Gary Hurring

Personal information
- Born: Gary Norman Hurring 10 October 1961 (age 64) Auckland, New Zealand
- Height: 192 cm (6 ft 4 in)
- Weight: 85 kg (187 lb)
- Relative(s): Lincoln Hurring (father) Jean Stewart (mother)

Medal record
Men's swimming
Representing New Zealand
Commonwealth Games
| Gold medal – first place | 1978 Edmonton | 200 m backstroke |
World Championships (LC)
| Silver medal – second place | 1978 Berlin | 200 m backstroke |

= Gary Hurring =

New Zealand swimmer (born 1961)

Gary Norman Hurring (born 10 October 1961 in Auckland) is a former swimmer from New Zealand, who won the gold medal at the 1978 Commonwealth Games in the men's 200 metres backstroke. He gained silver in the same event at the 1978 World Aquatics Championships.
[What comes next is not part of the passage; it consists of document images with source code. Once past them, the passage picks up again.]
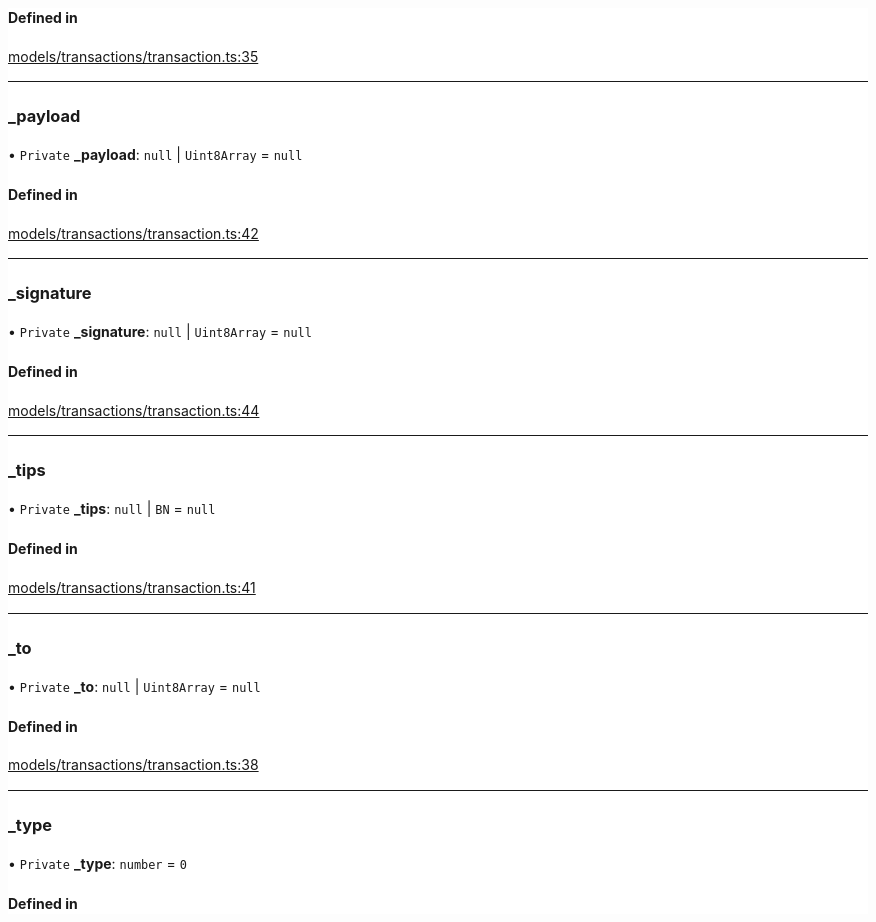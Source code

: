 #### Defined in

[models/transactions/transaction.ts:35](https://github.com/idena-network/idena-sdk-js/blob/f054b38/src/models/transactions/transaction.ts#L35)

___

### \_payload

• `Private` **\_payload**: ``null`` \| `Uint8Array` = `null`

#### Defined in

[models/transactions/transaction.ts:42](https://github.com/idena-network/idena-sdk-js/blob/f054b38/src/models/transactions/transaction.ts#L42)

___

### \_signature

• `Private` **\_signature**: ``null`` \| `Uint8Array` = `null`

#### Defined in

[models/transactions/transaction.ts:44](https://github.com/idena-network/idena-sdk-js/blob/f054b38/src/models/transactions/transaction.ts#L44)

___

### \_tips

• `Private` **\_tips**: ``null`` \| `BN` = `null`

#### Defined in

[models/transactions/transaction.ts:41](https://github.com/idena-network/idena-sdk-js/blob/f054b38/src/models/transactions/transaction.ts#L41)

___

### \_to

• `Private` **\_to**: ``null`` \| `Uint8Array` = `null`

#### Defined in

[models/transactions/transaction.ts:38](https://github.com/idena-network/idena-sdk-js/blob/f054b38/src/models/transactions/transaction.ts#L38)

___

### \_type

• `Private` **\_type**: `number` = `0`

#### Defined in
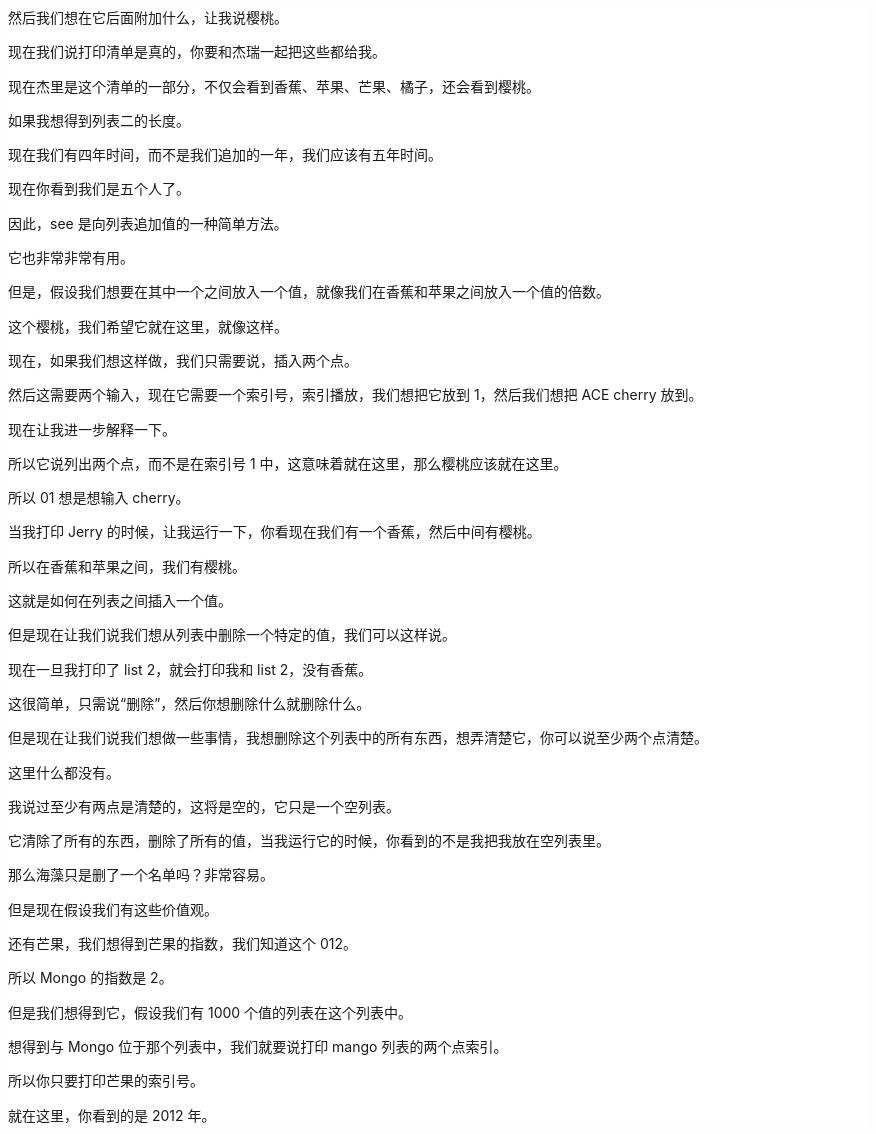 然后我们想在它后面附加什么，让我说樱桃。

现在我们说打印清单是真的，你要和杰瑞一起把这些都给我。

现在杰里是这个清单的一部分，不仅会看到香蕉、苹果、芒果、橘子，还会看到樱桃。

如果我想得到列表二的长度。

现在我们有四年时间，而不是我们追加的一年，我们应该有五年时间。

现在你看到我们是五个人了。

因此，see 是向列表追加值的一种简单方法。

它也非常非常有用。

但是，假设我们想要在其中一个之间放入一个值，就像我们在香蕉和苹果之间放入一个值的倍数。

这个樱桃，我们希望它就在这里，就像这样。

现在，如果我们想这样做，我们只需要说，插入两个点。

然后这需要两个输入，现在它需要一个索引号，索引播放，我们想把它放到 1，然后我们想把 ACE cherry 放到。

现在让我进一步解释一下。

所以它说列出两个点，而不是在索引号 1 中，这意味着就在这里，那么樱桃应该就在这里。

所以 01 想是想输入 cherry。

当我打印 Jerry 的时候，让我运行一下，你看现在我们有一个香蕉，然后中间有樱桃。

所以在香蕉和苹果之间，我们有樱桃。

这就是如何在列表之间插入一个值。

但是现在让我们说我们想从列表中删除一个特定的值，我们可以这样说。

现在一旦我打印了 list 2，就会打印我和 list 2，没有香蕉。

这很简单，只需说“删除”，然后你想删除什么就删除什么。

但是现在让我们说我们想做一些事情，我想删除这个列表中的所有东西，想弄清楚它，你可以说至少两个点清楚。

这里什么都没有。

我说过至少有两点是清楚的，这将是空的，它只是一个空列表。

它清除了所有的东西，删除了所有的值，当我运行它的时候，你看到的不是我把我放在空列表里。

那么海藻只是删了一个名单吗？非常容易。

但是现在假设我们有这些价值观。

还有芒果，我们想得到芒果的指数，我们知道这个 012。

所以 Mongo 的指数是 2。

但是我们想得到它，假设我们有 1000 个值的列表在这个列表中。

想得到与 Mongo 位于那个列表中，我们就要说打印 mango 列表的两个点索引。

所以你只要打印芒果的索引号。

就在这里，你看到的是 2012 年。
Hurring was considered a possible medallist for the 1980 Summer Olympics but was denied the opportunity due to the boycott by the majority of New Zealand Olympic sports associations. At the 1984 Summer Olympics he just missed medals in both backstroke events finishing fourth in the 100m and fifth in the 200m.

Hurring was appointed New Zealand swim team coach at the 2012 Summer Olympics.

Hurring is the son of two former Olympic backstroke swimmers, Lincoln Hurring and Jean Stewart; his mother won the bronze medal in the women's 100 metres backstroke at the 1952 Summer Olympics in Helsinki, Finland.